**TASK OBJECTIVE:** If an entry holds a picture, drop the picture but restate the entry word for word.
---------- MATERIAL TO PROCESS ----------
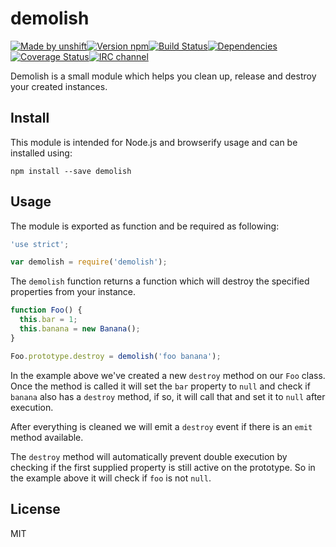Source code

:# demolish

[![Made by unshift][made-by]](http://unshift.io)[![Version npm][version]](http://browsenpm.org/package/demolish)[![Build Status][build]](https://travis-ci.org/unshiftio/demolish)[![Dependencies][david]](https://david-dm.org/unshiftio/demolish)[![Coverage Status][cover]](https://coveralls.io/r/unshiftio/demolish?branch=master)[![IRC channel][irc]](http://webchat.freenode.net/?channels=unshift)

[made-by]: https://img.shields.io/badge/made%20by-unshift-00ffcc.svg?style=flat-square
[version]: https://img.shields.io/npm/v/demolish.svg?style=flat-square
[build]: https://img.shields.io/travis/unshiftio/demolish/master.svg?style=flat-square
[david]: https://img.shields.io/david/unshiftio/demolish.svg?style=flat-square
[cover]: https://img.shields.io/coveralls/unshiftio/demolish/master.svg?style=flat-square
[irc]: https://img.shields.io/badge/IRC-irc.freenode.net%23unshift-00a8ff.svg?style=flat-square

Demolish is a small module which helps you clean up, release and destroy your
created instances.

## Install

This module is intended for Node.js and browserify usage and can be installed
using:

```
npm install --save demolish
```

## Usage

The module is exported as function and be required as following:

```js
'use strict';

var demolish = require('demolish');
```

The `demolish` function returns a function which will destroy the specified
properties from your instance.

```js
function Foo() {
  this.bar = 1;
  this.banana = new Banana();
}

Foo.prototype.destroy = demolish('foo banana');
```

In the example above we've created a new `destroy` method on our `Foo` class.
Once the method is called it will set the `bar` property to `null` and check if
`banana` also has a `destroy` method, if so, it will call that and set it to
`null` after execution.

After everything is cleaned we will emit a `destroy` event if there is an `emit`
method available.

The `destroy` method will automatically prevent double execution by checking if
the first supplied property is still active on the prototype. So in the example
above it will check if `foo` is not `null`.

## License

MIT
----------
**YOUR RESPONSE:**
Source code

:# demolish

[![Made by unshift][made-by]](http://unshift.io)[![Version npm][version]](http://browsenpm.org/package/demolish)[![Build Status][build]](https://travis-ci.org/unshiftio/demolish)[![Dependencies][david]](https://david-dm.org/unshiftio/demolish)[![Coverage Status][cover]](https://coveralls.io/r/unshiftio/demolish?branch=master)[![IRC channel][irc]](http://webchat.freenode.net/?channels=unshift)

[made-by]: https://img.shields.io/badge/made%20by-unshift-00ffcc.svg?style=flat-square
[version]: https://img.shields.io/npm/v/demolish.svg?style=flat-square
[build]: https://img.shields.io/travis/unshiftio/demolish/master.svg?style=flat-square
[david]: https://img.shields.io/david/unshiftio/demolish.svg?style=flat-square
[cover]: https://img.shields.io/coveralls/unshiftio/demolish/master.svg?style=flat-square
[irc]: https://img.shields.io/badge/IRC-irc.freenode.net%23unshift-00a8ff.svg?style=flat-square

Demolish is a small module which helps you clean up, release and destroy your
created instances.

## Install

This module is intended for Node.js and browserify usage and can be installed
using:

```
npm install --save demolish
```

## Usage

The module is exported as function and be required as following:

```js
'use strict';

var demolish = require('demolish');
```

The `demolish` function returns a function which will destroy the specified
properties from your instance.

```js
function Foo() {
  this.bar = 1;
  this.banana = new Banana();
}

Foo.prototype.destroy = demolish('foo banana');
```

In the example above we've created a new `destroy` method on our `Foo` class.
Once the method is called it will set the `bar` property to `null` and check if
`banana` also has a `destroy` method, if so, it will call that and set it to
`null` after execution.

After everything is cleaned we will emit a `destroy` event if there is an `emit`
method available.

The `destroy` method will automatically prevent double execution by checking if
the first supplied property is still active on the prototype. So in the example
above it will check if `foo` is not `null`.

## License

MIT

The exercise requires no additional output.